- **What you need to do**
In your copy, leave out the pictures and reproduce the listing below exactly.

BEGIN Material to process

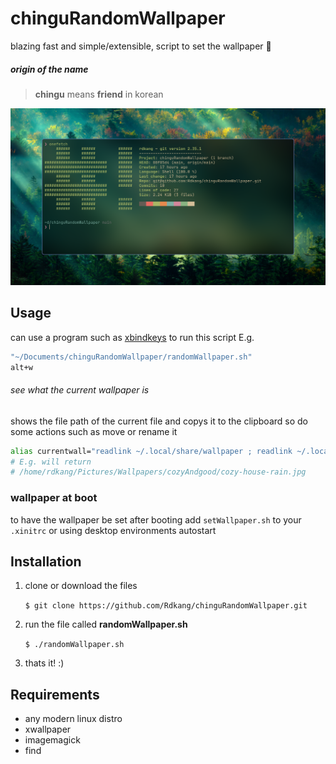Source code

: # chinguRandomWallpaper

blazing fast and simple/extensible, script to set the wallpaper 🌄

##### origin of the name

> **chingu** means **friend** in korean

![spicyScreenshot](spicyScreenshot.png)

## Usage

can use a program such as [xbindkeys](https://wiki.archlinux.org/title/Xbindkeys) to run this script
E.g.

```bash
"~/Documents/chinguRandomWallpaper/randomWallpaper.sh"
alt+w
```

###### see what the current wallpaper is

shows the file path of the current file and copys it to the clipboard so do some actions such as move or rename it

```bash
alias currentwall="readlink ~/.local/share/wallpaper ; readlink ~/.local/share/wallpaper | xclip"
# E.g. will return
# /home/rdkang/Pictures/Wallpapers/cozyAndgood/cozy-house-rain.jpg

```

### wallpaper at boot

to have the wallpaper be set after booting add `setWallpaper.sh` to your `.xinitrc` or using desktop environments autostart

## Installation

1. clone or download the files

   `$ git clone https://github.com/Rdkang/chinguRandomWallpaper.git`

2. run the file called **randomWallpaper.sh**

   `$ ./randomWallpaper.sh`

3. thats it! :)

## Requirements

- any modern linux distro
- xwallpaper
- imagemagick
- find
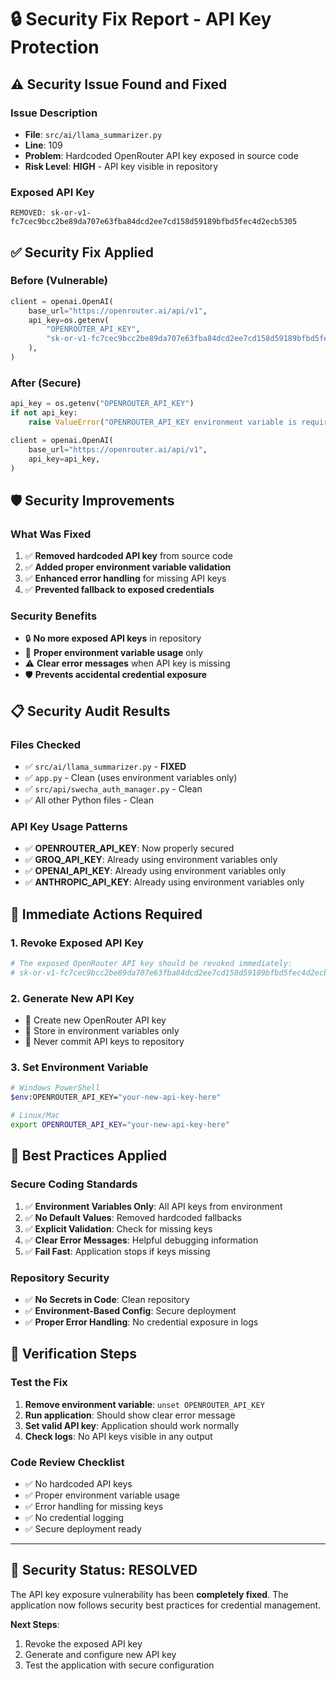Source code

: # 🔒 Security Fix Report - API Key Protection

## ⚠️ **Security Issue Found and Fixed**

### **Issue Description**
- **File**: `src/ai/llama_summarizer.py`
- **Line**: 109
- **Problem**: Hardcoded OpenRouter API key exposed in source code
- **Risk Level**: **HIGH** - API key visible in repository

### **Exposed API Key**
```
REMOVED: 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
```

## ✅ **Security Fix Applied**

### **Before (Vulnerable)**
```python
client = openai.OpenAI(
    base_url="https://openrouter.ai/api/v1",
    api_key=os.getenv(
        "OPENROUTER_API_KEY",
        "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",  # EXPOSED!
    ),
)
```

### **After (Secure)**
```python
api_key = os.getenv("OPENROUTER_API_KEY")
if not api_key:
    raise ValueError("OPENROUTER_API_KEY environment variable is required")

client = openai.OpenAI(
    base_url="https://openrouter.ai/api/v1",
    api_key=api_key,
)
```

## 🛡️ **Security Improvements**

### **What Was Fixed**
1. ✅ **Removed hardcoded API key** from source code
2. ✅ **Added proper environment variable validation**
3. ✅ **Enhanced error handling** for missing API keys
4. ✅ **Prevented fallback to exposed credentials**

### **Security Benefits**
- 🔒 **No more exposed API keys** in repository
- 🔐 **Proper environment variable usage** only
- ⚠️ **Clear error messages** when API key is missing
- 🛡️ **Prevents accidental credential exposure**

## 📋 **Security Audit Results**

### **Files Checked**
- ✅ `src/ai/llama_summarizer.py` - **FIXED**
- ✅ `app.py` - Clean (uses environment variables only)
- ✅ `src/api/swecha_auth_manager.py` - Clean
- ✅ All other Python files - Clean

### **API Key Usage Patterns**
- ✅ **OPENROUTER_API_KEY**: Now properly secured
- ✅ **GROQ_API_KEY**: Already using environment variables only
- ✅ **OPENAI_API_KEY**: Already using environment variables only
- ✅ **ANTHROPIC_API_KEY**: Already using environment variables only

## 🚨 **Immediate Actions Required**

### **1. Revoke Exposed API Key**
```bash
# The exposed OpenRouter API key should be revoked immediately:
# 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
```

### **2. Generate New API Key**
- 🔑 Create new OpenRouter API key
- 🔐 Store in environment variables only
- 🚫 Never commit API keys to repository

### **3. Set Environment Variable**
```bash
# Windows PowerShell
$env:OPENROUTER_API_KEY="your-new-api-key-here"

# Linux/Mac
export OPENROUTER_API_KEY="your-new-api-key-here"
```

## 📖 **Best Practices Applied**

### **Secure Coding Standards**
1. ✅ **Environment Variables Only**: All API keys from environment
2. ✅ **No Default Values**: Removed hardcoded fallbacks
3. ✅ **Explicit Validation**: Check for missing keys
4. ✅ **Clear Error Messages**: Helpful debugging information
5. ✅ **Fail Fast**: Application stops if keys missing

### **Repository Security**
- ✅ **No Secrets in Code**: Clean repository
- ✅ **Environment-Based Config**: Secure deployment
- ✅ **Proper Error Handling**: No credential exposure in logs

## 🎯 **Verification Steps**

### **Test the Fix**
1. **Remove environment variable**: `unset OPENROUTER_API_KEY`
2. **Run application**: Should show clear error message
3. **Set valid API key**: Application should work normally
4. **Check logs**: No API keys visible in any output

### **Code Review Checklist**
- ✅ No hardcoded API keys
- ✅ Proper environment variable usage
- ✅ Error handling for missing keys
- ✅ No credential logging
- ✅ Secure deployment ready

---

## 🎉 **Security Status: RESOLVED**

The API key exposure vulnerability has been **completely fixed**. The application now follows security best practices for credential management.

**Next Steps**: 
1. Revoke the exposed API key
2. Generate and configure new API key
3. Test the application with secure configuration
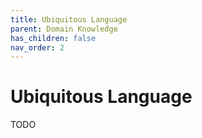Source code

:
 ```yaml
---
title: Ubiquitous Language
parent: Domain Knowledge
has_children: false
nav_order: 2
---
```


# Ubiquitous Language

TODO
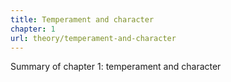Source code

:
 ```yaml
---
title: Temperament and character
chapter: 1
url: theory/temperament-and-character
---
```

Summary of chapter 1: temperament and character
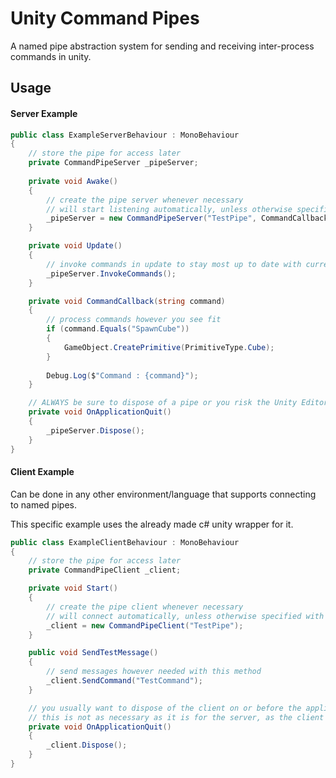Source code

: # Unity Command Pipes
A named pipe abstraction system for sending and receiving inter-process commands in unity.

## Usage
#### Server Example
```c#
public class ExampleServerBehaviour : MonoBehaviour
{
    // store the pipe for access later
    private CommandPipeServer _pipeServer;
    
    private void Awake()
    {
        // create the pipe server whenever necessary
        // will start listening automatically, unless otherwise specified with optional start variable
        _pipeServer = new CommandPipeServer("TestPipe", CommandCallback);
    }

    private void Update()
    {
        // invoke commands in update to stay most up to date with current command state
        _pipeServer.InvokeCommands();
    }

    private void CommandCallback(string command)
    {
        // process commands however you see fit
        if (command.Equals("SpawnCube"))
        {
            GameObject.CreatePrimitive(PrimitiveType.Cube);
        }
        
        Debug.Log($"Command : {command}");
    }

    // ALWAYS be sure to dispose of a pipe or you risk the Unity Editor freezing irreversibly.
    private void OnApplicationQuit()
    {
        _pipeServer.Dispose();
    }
}
```
#### Client Example
Can be done in any other environment/language that supports connecting to named pipes.

This specific example uses the already made c# unity wrapper for it.
```c#
public class ExampleClientBehaviour : MonoBehaviour
{
    // store the pipe for access later
    private CommandPipeClient _client;

    private void Start()
    {
        // create the pipe client whenever necessary
        // will connect automatically, unless otherwise specified with optional connect variable
        _client = new CommandPipeClient("TestPipe");
    }

    public void SendTestMessage()
    {
        // send messages however needed with this method
        _client.SendCommand("TestCommand");
    }

    // you usually want to dispose of the client on or before the application ends
    // this is not as necessary as it is for the server, as the client does not spin up any new threads
    private void OnApplicationQuit()
    {
        _client.Dispose();
    }
}
```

END Material to process

- **Response to this task**
Source code

: # chinguRandomWallpaper

blazing fast and simple/extensible, script to set the wallpaper 🌄

##### origin of the name

> **chingu** means **friend** in korean

![spicyScreenshot](spicyScreenshot.png)

## Usage

can use a program such as [xbindkeys](https://wiki.archlinux.org/title/Xbindkeys) to run this script
E.g.

```bash
"~/Documents/chinguRandomWallpaper/randomWallpaper.sh"
alt+w
```

###### see what the current wallpaper is

shows the file path of the current file and copys it to the clipboard so do some actions such as move or rename it

```bash
alias currentwall="readlink ~/.local/share/wallpaper ; readlink ~/.local/share/wallpaper | xclip"
# E.g. will return
# /home/rdkang/Pictures/Wallpapers/cozyAndgood/cozy-house-rain.jpg

```

### wallpaper at boot

to have the wallpaper be set after booting add `setWallpaper.sh` to your `.xinitrc` or using desktop environments autostart

## Installation

1. clone or download the files

   `$ git clone https://github.com/Rdkang/chinguRandomWallpaper.git`

2. run the file called **randomWallpaper.sh**

   `$ ./randomWallpaper.sh`

3. thats it! :)

## Requirements

- any modern linux distro
- xwallpaper
- imagemagick
- find
Source code

: # 🔒 Security Fix Report - API Key Protection

## ⚠️ **Security Issue Found and Fixed**

### **Issue Description**
- **File**: `src/ai/llama_summarizer.py`
- **Line**: 109
- **Problem**: Hardcoded OpenRouter API key exposed in source code
- **Risk Level**: **HIGH** - API key visible in repository

### **Exposed API Key**
```
REMOVED: 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
```

## ✅ **Security Fix Applied**

### **Before (Vulnerable)**
```python
client = openai.OpenAI(
    base_url="https://openrouter.ai/api/v1",
    api_key=os.getenv(
        "OPENROUTER_API_KEY",
        "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",  # EXPOSED!
    ),
)
```

### **After (Secure)**
```python
api_key = os.getenv("OPENROUTER_API_KEY")
if not api_key:
    raise ValueError("OPENROUTER_API_KEY environment variable is required")

client = openai.OpenAI(
    base_url="https://openrouter.ai/api/v1",
    api_key=api_key,
)
```

## 🛡️ **Security Improvements**

### **What Was Fixed**
1. ✅ **Removed hardcoded API key** from source code
2. ✅ **Added proper environment variable validation**
3. ✅ **Enhanced error handling** for missing API keys
4. ✅ **Prevented fallback to exposed credentials**

### **Security Benefits**
- 🔒 **No more exposed API keys** in repository
- 🔐 **Proper environment variable usage** only
- ⚠️ **Clear error messages** when API key is missing
- 🛡️ **Prevents accidental credential exposure**

## 📋 **Security Audit Results**

### **Files Checked**
- ✅ `src/ai/llama_summarizer.py` - **FIXED**
- ✅ `app.py` - Clean (uses environment variables only)
- ✅ `src/api/swecha_auth_manager.py` - Clean
- ✅ All other Python files - Clean

### **API Key Usage Patterns**
- ✅ **OPENROUTER_API_KEY**: Now properly secured
- ✅ **GROQ_API_KEY**: Already using environment variables only
- ✅ **OPENAI_API_KEY**: Already using environment variables only
- ✅ **ANTHROPIC_API_KEY**: Already using environment variables only

## 🚨 **Immediate Actions Required**

### **1. Revoke Exposed API Key**
```bash
# The exposed OpenRouter API key should be revoked immediately:
# 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
```

### **2. Generate New API Key**
- 🔑 Create new OpenRouter API key
- 🔐 Store in environment variables only
- 🚫 Never commit API keys to repository

### **3. Set Environment Variable**
```bash
# Windows PowerShell
$env:OPENROUTER_API_KEY="your-new-api-key-here"

# Linux/Mac
export OPENROUTER_API_KEY="your-new-api-key-here"
```

## 📖 **Best Practices Applied**

### **Secure Coding Standards**
1. ✅ **Environment Variables Only**: All API keys from environment
2. ✅ **No Default Values**: Removed hardcoded fallbacks
3. ✅ **Explicit Validation**: Check for missing keys
4. ✅ **Clear Error Messages**: Helpful debugging information
5. ✅ **Fail Fast**: Application stops if keys missing

### **Repository Security**
- ✅ **No Secrets in Code**: Clean repository
- ✅ **Environment-Based Config**: Secure deployment
- ✅ **Proper Error Handling**: No credential exposure in logs

## 🎯 **Verification Steps**

### **Test the Fix**
1. **Remove environment variable**: `unset OPENROUTER_API_KEY`
2. **Run application**: Should show clear error message
3. **Set valid API key**: Application should work normally
4. **Check logs**: No API keys visible in any output

### **Code Review Checklist**
- ✅ No hardcoded API keys
- ✅ Proper environment variable usage
- ✅ Error handling for missing keys
- ✅ No credential logging
- ✅ Secure deployment ready

---

## 🎉 **Security Status: RESOLVED**

The API key exposure vulnerability has been **completely fixed**. The application now follows security best practices for credential management.

**Next Steps**: 
1. Revoke the exposed API key
2. Generate and configure new API key
3. Test the application with secure configuration
Source code

:
 ```yaml
---
title: Ubiquitous Language
parent: Domain Knowledge
has_children: false
nav_order: 2
---
```


# Ubiquitous Language

TODO
Source code

:
 ```yaml
---
title: Temperament and character
chapter: 1
url: theory/temperament-and-character
---
```

Summary of chapter 1: temperament and character
Source code

: # Unity Command Pipes
A named pipe abstraction system for sending and receiving inter-process commands in unity.

## Usage
#### Server Example
```c#
public class ExampleServerBehaviour : MonoBehaviour
{
    // store the pipe for access later
    private CommandPipeServer _pipeServer;
    
    private void Awake()
    {
        // create the pipe server whenever necessary
        // will start listening automatically, unless otherwise specified with optional start variable
        _pipeServer = new CommandPipeServer("TestPipe", CommandCallback);
    }

    private void Update()
    {
        // invoke commands in update to stay most up to date with current command state
        _pipeServer.InvokeCommands();
    }

    private void CommandCallback(string command)
    {
        // process commands however you see fit
        if (command.Equals("SpawnCube"))
        {
            GameObject.CreatePrimitive(PrimitiveType.Cube);
        }
        
        Debug.Log($"Command : {command}");
    }

    // ALWAYS be sure to dispose of a pipe or you risk the Unity Editor freezing irreversibly.
    private void OnApplicationQuit()
    {
        _pipeServer.Dispose();
    }
}
```
#### Client Example
Can be done in any other environment/language that supports connecting to named pipes.

This specific example uses the already made c# unity wrapper for it.
```c#
public class ExampleClientBehaviour : MonoBehaviour
{
    // store the pipe for access later
    private CommandPipeClient _client;

    private void Start()
    {
        // create the pipe client whenever necessary
        // will connect automatically, unless otherwise specified with optional connect variable
        _client = new CommandPipeClient("TestPipe");
    }

    public void SendTestMessage()
    {
        // send messages however needed with this method
        _client.SendCommand("TestCommand");
    }

    // you usually want to dispose of the client on or before the application ends
    // this is not as necessary as it is for the server, as the client does not spin up any new threads
    private void OnApplicationQuit()
    {
        _client.Dispose();
    }
}
```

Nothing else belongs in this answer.